\name{nroAggregate}
\alias{nroAggregate}

\title{
Regional averages on a self-organizing map
}

\description{
Estimate district averages based on assigned map locations for each data point.
}

\usage{
nroAggregate(topology, districts, data = NULL)
}

\arguments{
  \item{topology}{
A data frame with K rows and six columns, see details.  
  }

  \item{districts}{ 
An integer vector of M best-matching districts.
  }

  \item{data}{
A vector of M elements or an M x N matrix of data values. 
  }
}

\details{
Topology can be either the output from \code{\link{nroKohonen}()} or a
data frame in the same format as the element \code{topology} within the
aforementioned output list.

The input argument \code{districts} is expected to be the output from
\code{\link{nroMatch}()}.
}

\value{
If the input argument \code{data} is empty, the histogram of the data points
on the map is returned (a K x 1 vector of estimated counts after smoothing).

If data are available, a data frame of K rows and N columns that contains
the average district values after smoothing is returned.
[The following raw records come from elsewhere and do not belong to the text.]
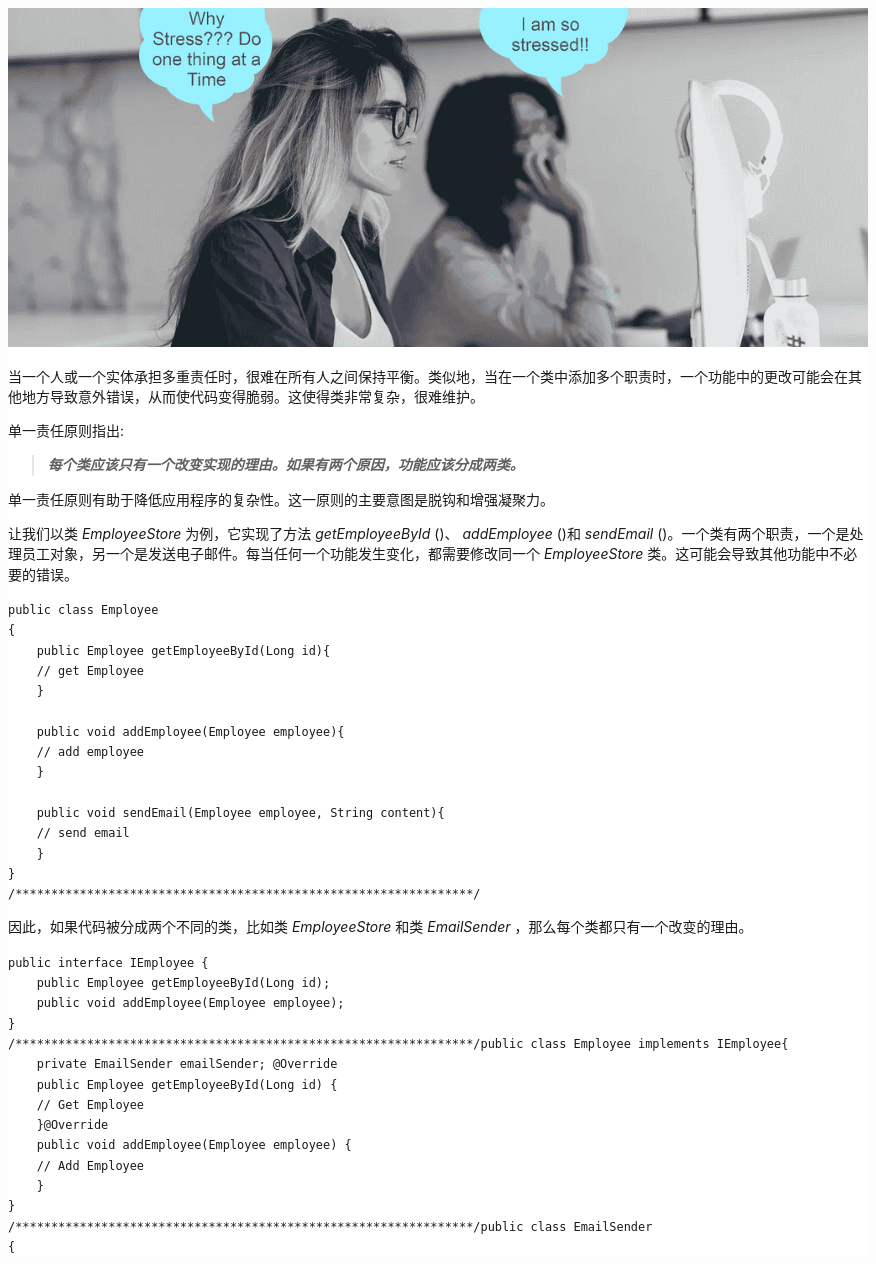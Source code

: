 ![](img/d1003e44d11746e6107024e952a5dd37.png)

当一个人或一个实体承担多重责任时，很难在所有人之间保持平衡。类似地，当在一个类中添加多个职责时，一个功能中的更改可能会在其他地方导致意外错误，从而使代码变得脆弱。这使得类非常复杂，很难维护。

单一责任原则指出:

> ***每个类应该只有一个改变实现的理由。如果有两个原因，功能应该分成两类。***

单一责任原则有助于降低应用程序的复杂性。这一原则的主要意图是脱钩和增强凝聚力。

让我们以类 *EmployeeStore* 为例，它实现了方法 *getEmployeeById* ()、 *addEmployee* ()和 *sendEmail* ()。一个类有两个职责，一个是处理员工对象，另一个是发送电子邮件。每当任何一个功能发生变化，都需要修改同一个 *EmployeeStore* 类。这可能会导致其他功能中不必要的错误。

```
public class Employee
{
    public Employee getEmployeeById(Long id){
    // get Employee
    }

    public void addEmployee(Employee employee){
    // add employee
    }

    public void sendEmail(Employee employee, String content){
    // send email
    }
}
/****************************************************************/
```

因此，如果代码被分成两个不同的类，比如类 *EmployeeStore* 和类 *EmailSender* ，那么每个类都只有一个改变的理由。

```
public interface IEmployee {
    public Employee getEmployeeById(Long id);
    public void addEmployee(Employee employee);
}
/****************************************************************/public class Employee implements IEmployee{
    private EmailSender emailSender; @Override
    public Employee getEmployeeById(Long id) {
    // Get Employee
    }@Override
    public void addEmployee(Employee employee) {
    // Add Employee
    }
}
/****************************************************************/public class EmailSender
{
```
The data frame has
the attribute "histogram" that contains data point counts over
each data column. Column names and the attribute "binary" are copied
from the input data.

If the output is a single column, it is converted to a vector.
}

\references{
Gao S, Mutter S, Casey AE, Mäkinen V-P (2018) Numero: a
statistical framework to define multivariable subgroups in complex
population-based datasets, Int J Epidemiology,
https://doi.org/10.1093/ije/dyy113
}

\examples{
# Import data.
fname <- system.file("extdata", "finndiane.txt", package = "Numero")
dataset <- read.delim(file = fname)

# Prepare training data.
trvars <- c("CHOL", "HDL2C", "TG", "CREAT", "uALB")
trdata <- scale.default(dataset[,trvars]) 

# K-means clustering.
km <- nroKmeans(data = trdata)

# Self-organizing map.
sm <- nroKohonen(seeds = km)
sm <- nroTrain(som = sm, data = trdata)

# Assign data points into districts.
matches <- nroMatch(centroids = sm, data = trdata)

# District averages for one variable.
chol <- nroAggregate(topology = sm, districts = matches,
                     data = dataset$CHOL)
print(chol)

# District averages for all variables.
planes <- nroAggregate(topology = sm, districts = matches, data = dataset)
print(head(planes))
}